Records
* * * *
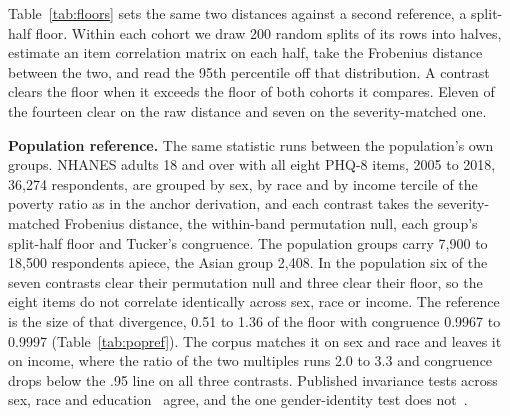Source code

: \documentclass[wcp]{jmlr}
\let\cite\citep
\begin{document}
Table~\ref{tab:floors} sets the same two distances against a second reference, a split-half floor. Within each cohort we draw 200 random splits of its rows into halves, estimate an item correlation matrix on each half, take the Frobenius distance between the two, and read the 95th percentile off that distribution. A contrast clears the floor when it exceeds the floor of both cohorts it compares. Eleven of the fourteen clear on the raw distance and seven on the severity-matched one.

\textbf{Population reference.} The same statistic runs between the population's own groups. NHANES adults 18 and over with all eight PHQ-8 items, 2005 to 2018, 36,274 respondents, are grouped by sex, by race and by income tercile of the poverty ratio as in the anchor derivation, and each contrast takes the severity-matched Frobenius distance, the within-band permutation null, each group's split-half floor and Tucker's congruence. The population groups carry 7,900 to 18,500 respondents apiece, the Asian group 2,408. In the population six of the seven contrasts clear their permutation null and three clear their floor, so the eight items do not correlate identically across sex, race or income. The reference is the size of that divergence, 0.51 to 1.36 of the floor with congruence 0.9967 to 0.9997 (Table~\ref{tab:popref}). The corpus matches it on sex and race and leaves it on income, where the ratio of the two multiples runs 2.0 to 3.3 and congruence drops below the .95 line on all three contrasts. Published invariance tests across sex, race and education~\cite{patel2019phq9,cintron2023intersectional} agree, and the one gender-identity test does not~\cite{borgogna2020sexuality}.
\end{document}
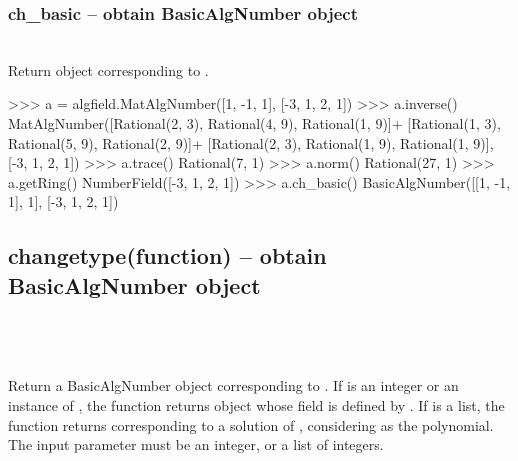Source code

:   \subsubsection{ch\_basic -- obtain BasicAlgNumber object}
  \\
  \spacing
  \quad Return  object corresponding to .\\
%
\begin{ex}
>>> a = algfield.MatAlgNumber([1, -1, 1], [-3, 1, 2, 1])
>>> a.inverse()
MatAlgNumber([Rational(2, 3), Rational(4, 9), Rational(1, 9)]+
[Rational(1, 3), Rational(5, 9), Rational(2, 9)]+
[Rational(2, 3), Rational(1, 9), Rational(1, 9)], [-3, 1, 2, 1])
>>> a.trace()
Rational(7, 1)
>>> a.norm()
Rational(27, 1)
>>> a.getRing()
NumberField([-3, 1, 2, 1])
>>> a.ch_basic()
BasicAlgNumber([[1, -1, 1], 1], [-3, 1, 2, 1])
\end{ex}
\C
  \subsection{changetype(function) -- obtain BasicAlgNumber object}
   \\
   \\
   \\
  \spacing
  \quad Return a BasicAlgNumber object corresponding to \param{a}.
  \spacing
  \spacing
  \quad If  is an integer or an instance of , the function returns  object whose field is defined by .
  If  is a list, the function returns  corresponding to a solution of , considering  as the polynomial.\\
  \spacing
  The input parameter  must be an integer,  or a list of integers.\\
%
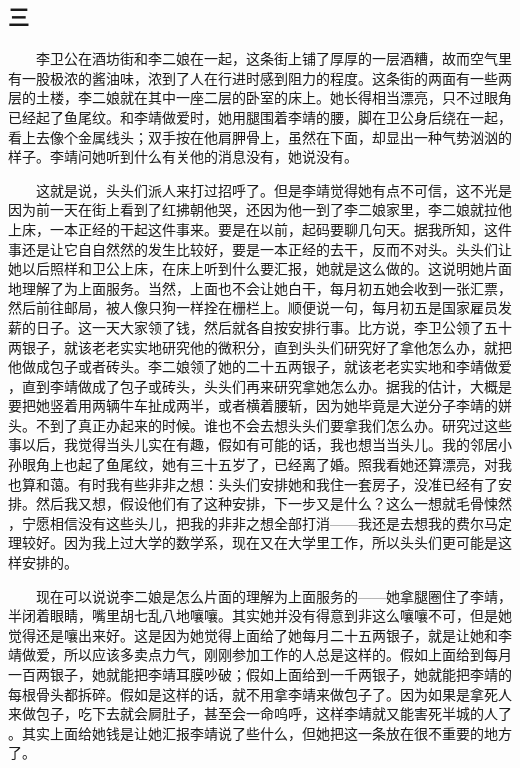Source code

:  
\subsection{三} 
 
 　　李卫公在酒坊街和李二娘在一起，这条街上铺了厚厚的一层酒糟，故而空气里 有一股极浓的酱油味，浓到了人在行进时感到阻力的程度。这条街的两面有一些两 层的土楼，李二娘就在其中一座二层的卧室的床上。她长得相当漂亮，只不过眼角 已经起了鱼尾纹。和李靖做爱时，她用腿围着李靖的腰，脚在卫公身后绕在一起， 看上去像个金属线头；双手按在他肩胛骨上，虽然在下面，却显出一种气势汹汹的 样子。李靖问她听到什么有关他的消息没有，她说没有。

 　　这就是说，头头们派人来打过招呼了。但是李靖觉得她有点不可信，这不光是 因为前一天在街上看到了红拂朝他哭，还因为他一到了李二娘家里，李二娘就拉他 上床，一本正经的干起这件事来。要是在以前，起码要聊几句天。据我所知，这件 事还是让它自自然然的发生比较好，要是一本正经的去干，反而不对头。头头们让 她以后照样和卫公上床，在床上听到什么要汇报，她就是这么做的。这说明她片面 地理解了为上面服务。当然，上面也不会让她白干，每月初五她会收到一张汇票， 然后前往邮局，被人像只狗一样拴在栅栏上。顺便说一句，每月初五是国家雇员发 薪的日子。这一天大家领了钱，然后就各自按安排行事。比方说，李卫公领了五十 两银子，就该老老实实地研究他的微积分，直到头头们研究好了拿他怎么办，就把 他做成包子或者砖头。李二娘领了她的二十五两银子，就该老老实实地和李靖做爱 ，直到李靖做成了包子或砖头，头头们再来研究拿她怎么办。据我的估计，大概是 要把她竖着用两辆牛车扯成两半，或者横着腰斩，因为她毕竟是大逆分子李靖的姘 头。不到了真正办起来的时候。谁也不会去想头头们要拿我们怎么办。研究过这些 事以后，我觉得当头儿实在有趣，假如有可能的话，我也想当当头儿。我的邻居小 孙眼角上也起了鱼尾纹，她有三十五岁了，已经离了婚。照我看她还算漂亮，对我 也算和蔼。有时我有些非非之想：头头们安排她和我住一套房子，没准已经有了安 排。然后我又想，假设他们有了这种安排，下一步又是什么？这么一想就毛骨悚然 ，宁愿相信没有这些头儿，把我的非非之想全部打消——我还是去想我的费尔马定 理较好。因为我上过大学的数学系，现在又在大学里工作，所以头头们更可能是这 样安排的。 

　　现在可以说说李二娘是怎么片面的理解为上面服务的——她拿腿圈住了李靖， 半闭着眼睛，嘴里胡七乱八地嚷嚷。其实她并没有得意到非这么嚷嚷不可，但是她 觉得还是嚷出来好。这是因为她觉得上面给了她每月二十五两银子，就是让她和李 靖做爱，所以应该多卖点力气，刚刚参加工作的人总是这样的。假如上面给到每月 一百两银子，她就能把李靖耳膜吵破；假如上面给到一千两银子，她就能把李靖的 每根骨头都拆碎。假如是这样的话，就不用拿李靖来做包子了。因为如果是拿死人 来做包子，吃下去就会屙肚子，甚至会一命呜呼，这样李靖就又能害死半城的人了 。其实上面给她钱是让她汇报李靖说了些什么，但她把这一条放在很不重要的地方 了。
* * * *
The task
Search the material for the word "list". Each line where it is found must be copied.

Answer for this exercise
  If  is a list, the function returns  corresponding to a solution of , considering  as the polynomial.\\
  The input parameter  must be an integer,  or a list of integers.\\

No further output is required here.